A merger or acquisition transaction can be an effective catalyst for transforming the strategic positioning and market perception of a business. A transaction is a tangible commitment to a strategy and forces other industry participants and the investment community to reevaluate the combined business with a fresh perspective. The recent case study of DivX is a great example.
DivX completed its IPO on September 21, 2006, pricing at $16 a share, which was above the offering range of $12-$14. A little over two years later on New Year’s Day 2009, DivX was trading for $5.33, roughly a third of its IPO price.
During the eighteen month period from January 1, 2009 until June 1, 2010 a DivX shareholder earned a 30% return, slightly less than the NASDAQ return of 36% over the same timeframe (omitting the dividends a holder of the NASDAQ stocks would have earned).
On June 2, 2010 DivX announced it was being acquired by Sonic Solutions at a roughly 40% premium to the trading level of its shares. A DivX shareholder received $3.75 cash and .514 shares of Sonic Solutions for each share owned. For the purposes of this exercise it is assumed the $3.75 cash proceeds were reinvested into Sonic Solutions stock.
Less than six months later Sonic Solutions announced it was being acquired by Rovi for a roughly 38% premium to its stock trading levels. The implication for a former DivX shareholder was the opportunity to elect to receive either $14 cash for the newly acquired Sonic Solutions’ shares or .25 shares of Rovi stock.
Ultimately a DivX shareholder that took the cash election would have received $11.50 cash on an equivalent basis for each former DivX share. Upon the closing of the transaction on February 17, 2011, a former DivX shareholder would have experienced a 65% return since June 1, 2010.

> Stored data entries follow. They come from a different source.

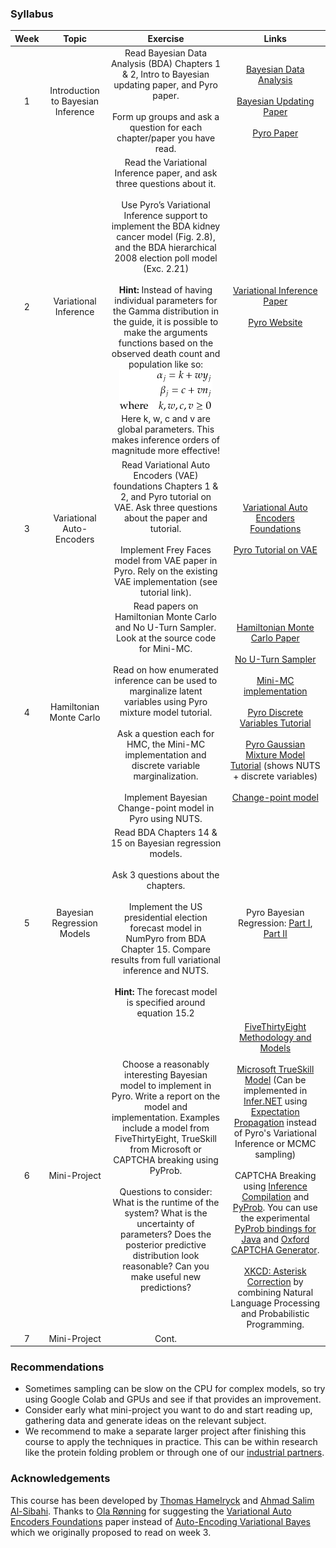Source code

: ### Syllabus

| Week | Topic | Exercise | Links |
|:----:|:-----:|:--------:|:-----:|
| 1    | Introduction to Bayesian Inference | Read Bayesian Data Analysis (BDA) Chapters 1 & 2, Intro to Bayesian updating paper, and Pyro paper. <br /> <br /> Form up groups and ask a question for each chapter/paper you have read. | [Bayesian Data Analysis](http://www.stat.columbia.edu/~gelman/book/) <br /> <br /> [Bayesian Updating Paper](https://arxiv.org/pdf/1411.5018.pdf) <br /> <br />[Pyro Paper](http://jmlr.org/papers/volume20/18-403/18-403.pdf) |
| 2  | Variational Inference | Read the Variational Inference paper, and ask three questions about it. <br /> <br /> Use Pyro’s Variational Inference support to implement the BDA kidney cancer model (Fig. 2.8), and the BDA hierarchical 2008 election poll model (Exc. 2.21) <br /> <br /> **Hint:** Instead of having individual parameters for the Gamma distribution in the guide, it is possible to make the arguments functions based on the observed death count and population like so: <br /> ![Equation](images/Tex2Img_1593179365.png) <br /> Here k, w, c and v are global parameters. This makes inference orders of magnitude more effective! | [Variational Inference Paper](https://arxiv.org/pdf/1601.00670.pdf) <br /> <br /> [Pyro Website](https://pyro.ai) |
| 3 | Variational Auto-Encoders | Read Variational Auto Encoders (VAE) foundations Chapters 1 & 2, and Pyro tutorial on VAE. Ask three questions about the paper and tutorial. <br /> <br /> Implement Frey Faces model from VAE paper in Pyro. Rely on the existing VAE implementation (see tutorial link). | [Variational Auto Encoders Foundations](https://arxiv.org/abs/1906.02691) <br /> <br /> [Pyro Tutorial on VAE](https://pyro.ai/examples/vae.html) |
| 4 | Hamiltonian Monte Carlo | Read papers on Hamiltonian Monte Carlo and No U-Turn Sampler. Look at the source code for Mini-MC. <br /> <br /> Read on how enumerated inference can be used to marginalize latent variables using Pyro mixture model tutorial. <br /> <br /> Ask a question each for HMC, the Mini-MC implementation and discrete variable marginalization. <br /> <br /> Implement Bayesian Change-point model in Pyro using NUTS. | [Hamiltonian Monte Carlo Paper](https://arxiv.org/pdf/1701.02434.pdf) <br /> <br /> [No U-Turn Sampler](http://jmlr.csail.mit.edu/papers/volume15/hoffman14a/hoffman14a.pdf) <br /> <br /> [Mini-MC implementation](https://github.com/ColCarroll/minimc)<br /> <br /> [Pyro Discrete Variables Tutorial](https://pyro.ai/examples/enumeration.html) <br /> <br />  [Pyro Gaussian Mixture Model Tutorial](https://pyro.ai/examples/gmm.html) (shows NUTS + discrete variables)   <br /> <br /> [Change-point model](https://cscherrer.github.io/post/bayesian-changepoint/) |
| 5 |  Bayesian Regression Models | Read BDA Chapters 14 & 15 on Bayesian regression models. <br /> <br /> Ask 3 questions about the chapters. <br /> <br /> Implement the US presidential election forecast model in NumPyro from BDA Chapter 15. Compare results from full variational inference and NUTS. <br /> <br /> **Hint:** The forecast model is specified around equation 15.2 | Pyro Bayesian Regression: [Part I](https://pyro.ai/examples/bayesian_regression.html), [Part II](https://pyro.ai/examples/bayesian_regression_ii.html) |
| 6 | Mini-Project | Choose a reasonably interesting Bayesian model to implement in Pyro. Write a report on the model and implementation. Examples include a model from FiveThirtyEight,  TrueSkill from Microsoft or CAPTCHA breaking using PyProb. <br /> <br /> Questions to consider: What is the runtime of the system? What is the uncertainty of parameters? Does the posterior predictive distribution look reasonable? Can you make useful new predictions? | [FiveThirtyEight Methodology and Models](https://fivethirtyeight.com/tag/methodology/) <br /> <br /> [Microsoft TrueSkill Model](https://www.microsoft.com/en-us/research/publication/trueskill-2-improved-bayesian-skill-rating-system/) (Can be implemented in [Infer.NET](https://dotnet.github.io/infer/) using [Expectation Propagation](https://arxiv.org/pdf/1412.4869.pdf) instead of Pyro's Variational Inference or MCMC sampling) <br /> <br /> CAPTCHA Breaking using [Inference Compilation](https://arxiv.org/pdf/1610.09900.pdf) and [PyProb](https://pyprob.readthedocs.io/en/latest/#). You can use the experimental [PyProb bindings for Java](https://github.com/ahmadsalim/pyprob_java) and [Oxford CAPTCHA Generator](https://github.com/gbaydin/OxCaptcha). <br /> <br /> [XKCD: Asterisk Correction](https://xkcd.com/2337/) by combining Natural Language Processing and Probabilistic Programming. |
| 7 | Mini-Project | Cont. | |

### Recommendations
* Sometimes sampling can be slow on the CPU for complex models, so try using Google Colab and GPUs and see if that provides an improvement.
* Consider early what mini-project you want to do and start reading up, gathering data and generate ideas on the relevant subject.
* We recommend to make a separate larger project after finishing this course to apply the techniques in practice. This can be within research like the protein folding problem or through one of our [industrial partners](https://aleatory.science/#publicationModal4).

### Acknowledgements
This course has been developed by [Thomas Hamelryck](https://github.com/thamelry) and [Ahmad Salim Al-Sibahi](https://github.com/ahmadsalim). Thanks to [Ola Rønning](https://github.com/olaronning) for suggesting the [Variational Auto Encoders Foundations](https://arxiv.org/abs/1906.02691) paper instead of [Auto-Encoding Variational Bayes](https://arxiv.org/pdf/1312.6114.pdf) which we originally proposed to read on week 3.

For comparison purposes it is useful to evaluate the annualized return a DivX shareholder would have received for the three time periods discussed:
For the two years following its IPO, DivX significantly underperformed the general technology market. For the 18 months beginning in January 1, 2009, DivX slightly underperformed the general technology market. A shareholder would then have experienced a remarkable escalation in value from the point of sale to Sonic Solutions – a 150% improvement over the broader technology market.